My rocking chair is a time machine.
I hold your nearly toddler self, hair matted from a day of play and learning, and catch a glimpse of the tiny baby boy with a furrowed brow that I brought home; you struggling to eat, me struggling to feed you and hold myself together. I could see your little neck then, now hidden under the layer of padding that God has given you to cushion your fearless falls and to fuel your exploration. Has it really been a year since you left my womb and filled our home with your presence?
My rocking chair is a metronome.
“Cree, cree”, it says over and over until we’re done. Forward and backward it rocks, on and on until you calm and are ready for sleep. It marks the slow and blinding passage of time, good days and bad days, confident and turbulent days. No matter the day, here is where it ends. Some days I ask the Lord to grant us another good day, and some days I thank the Lord that the day is finally over. My favorite tick of the metronome is when you turn, your mind full of sleep, and bury your nose in my chest. It is then that I try to slow time down by rocking more slowly and holding my breath. One day, this metronome will stop ticking and your daddy as I won’t hold you every night; you will be too independent.

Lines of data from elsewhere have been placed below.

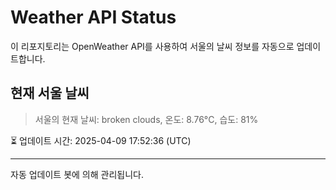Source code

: 
# Weather API Status

이 리포지토리는 OpenWeather API를 사용하여 서울의 날씨 정보를 자동으로 업데이트합니다.

## 현재 서울 날씨
> 서울의 현재 날씨: broken clouds, 온도: 8.76°C, 습도: 81%

⏳ 업데이트 시간: 2025-04-09 17:52:36 (UTC)

---
자동 업데이트 봇에 의해 관리됩니다.
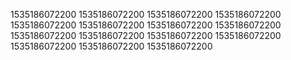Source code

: 1535186072200
1535186072200
1535186072200
1535186072200
1535186072200
1535186072200
1535186072200
1535186072200
1535186072200
1535186072200
1535186072200
1535186072200
1535186072200
1535186072200
1535186072200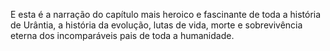 ﻿E esta é a narração do capítulo mais heroico e fascinante de toda a história de Urântia, a história da evolução, lutas de vida, morte e sobrevivência eterna dos incomparáveis pais de toda a humanidade.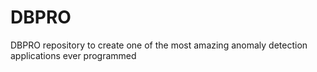 # DBPRO
DBPRO repository to create one of the most amazing anomaly detection applications ever programmed

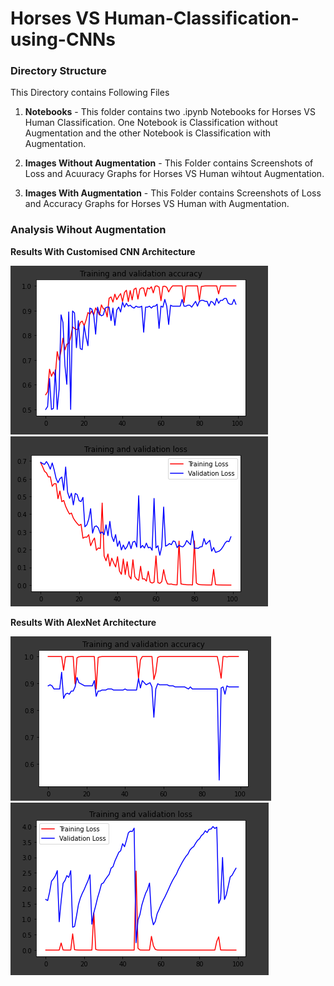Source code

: # Horses VS Human-Classification-using-CNNs

### Directory Structure

This Directory contains Following Files

1. **Notebooks** - This folder contains two .ipynb Notebooks for Horses VS Human Classification. One Notebook is Classification without Augmentation and the other Notebook is Classification with Augmentation.

2. **Images Without Augmentation** - This Folder contains Screenshots of Loss and Acuuracy Graphs for Horses VS Human wihtout Augmentation.

3. **Images With Augmentation** - This Folder contains Screenshots of Loss and Accuracy Graphs for Horses VS Human with Augmentation.

### Analysis Wihout Augmentation

**Results With Customised CNN Architecture**

![](Images%20Without%20Augmentation/Customsed_Accuracy.PNG)
![](Images%20Without%20Augmentation/Customised_Loss.PNG)

**Results With AlexNet Architecture**

![](Images%20Without%20Augmentation/Alexnet_Accuracy.PNG)
![](Images%20Without%20Augmentation/AlexNet_Loss.PNG)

My rocking chair is a battle field, stained with tears, blood, and milk.
We’ve fought so many nights on that tiny battle field. (Forward) go to sleep, (backward) now please, (forward) go to sleep, (backward) now please, (forward) go to sleep, (backward) for the love of all that is holy and sanctified now please. We’ve fought illness and pain together in that chair, fighting snotty noses and hurting gums, twice taking you to the Emergency Department for extra help; sometimes fighting invisible enemies that leave us both frustrated and in pain. We’ve fought my insecurities as a mother when you cried out for your daddy or when the way I wanted to feed you didn’t work and I took it personally. Those nights when we still fought to breast feed, your daddy slept on the floor in your room because I was so scared of my frustration but God saw us through.
My rocking chair is an altar of prayer.
Even before you were born, I rocked in the chair and prayed for you. I prayed that the Lord would be honored by your life, even if He took you before I knew you like He took your sister. After you were born, I prayed that you would grow strong and eat well, and that I would be a mother that would honor Him first. I prayed that God would use your big voice and love of music for His glory; that He would use your strength to love others, your hands to serve, your quick mind to help, your sensitive heart to love. I pray that you would know Him as your daddy and I do.
My rocking chair is a play ground.
Your chubby hands smack the arm rests as you fight sleep in my lap, making enough noise to amuse you. All your weight pushing on the front of my rocking chair makes the blanket draped over the back billow like a ships’ sail as you stand in front of it and pull on the bar in the middle to make it rock without me. The bars underneath become a jungle gym as you crawl around, under, and between them to retrieve lost toys and evade us when we’re chasing you. We read books and escape to distant lands, going on adventure after adventure while you delay bedtime.
If my rocking chair were a rocket ship, we’d have flown to the moon and back twice in your first year with all the rocking we’ve done to fuel it. One day, when you’re too big to rock, my little wooden rocking chair will be full of memories of those flights; full of memories of my tiny boy who’s all grown up. But for now, I’ll rock you for one more minute and kiss you goodnight an extra time to store up enough memories in my rocking chair so that when you’re too big to rock, I’ll have that many more minutes of rocking and kissing to look back on. I will remember when you were just a baby and I was just starting to learn how to be your mommy.
Happy first birthday, #littleman. I am so grateful that God has allowed me to be your mommy.